Task goal
The lines to be set down run from the line containing "## Warning: Expecting logical in D1081" through the final line of the data below; print them exactly and print nothing else.

Stored data
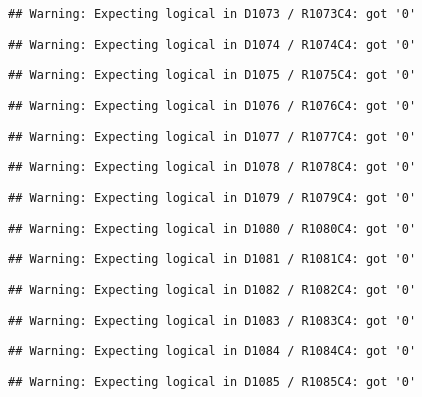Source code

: \documentclass[
]{article}
\begin{document}
\begin{verbatim}
## Warning: Expecting logical in D1073 / R1073C4: got '0'
\end{verbatim}

\begin{verbatim}
## Warning: Expecting logical in D1074 / R1074C4: got '0'
\end{verbatim}

\begin{verbatim}
## Warning: Expecting logical in D1075 / R1075C4: got '0'
\end{verbatim}

\begin{verbatim}
## Warning: Expecting logical in D1076 / R1076C4: got '0'
\end{verbatim}

\begin{verbatim}
## Warning: Expecting logical in D1077 / R1077C4: got '0'
\end{verbatim}

\begin{verbatim}
## Warning: Expecting logical in D1078 / R1078C4: got '0'
\end{verbatim}

\begin{verbatim}
## Warning: Expecting logical in D1079 / R1079C4: got '0'
\end{verbatim}

\begin{verbatim}
## Warning: Expecting logical in D1080 / R1080C4: got '0'
\end{verbatim}

\begin{verbatim}
## Warning: Expecting logical in D1081 / R1081C4: got '0'
\end{verbatim}

\begin{verbatim}
## Warning: Expecting logical in D1082 / R1082C4: got '0'
\end{verbatim}

\begin{verbatim}
## Warning: Expecting logical in D1083 / R1083C4: got '0'
\end{verbatim}

\begin{verbatim}
## Warning: Expecting logical in D1084 / R1084C4: got '0'
\end{verbatim}

\begin{verbatim}
## Warning: Expecting logical in D1085 / R1085C4: got '0'
\end{verbatim}
\end{document}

Solution to the problem
## Warning: Expecting logical in D1081 / R1081C4: got '0'
\end{verbatim}

\begin{verbatim}
## Warning: Expecting logical in D1082 / R1082C4: got '0'
\end{verbatim}

\begin{verbatim}
## Warning: Expecting logical in D1083 / R1083C4: got '0'
\end{verbatim}

\begin{verbatim}
## Warning: Expecting logical in D1084 / R1084C4: got '0'
\end{verbatim}

\begin{verbatim}
## Warning: Expecting logical in D1085 / R1085C4: got '0'
\end{verbatim}
\end{document}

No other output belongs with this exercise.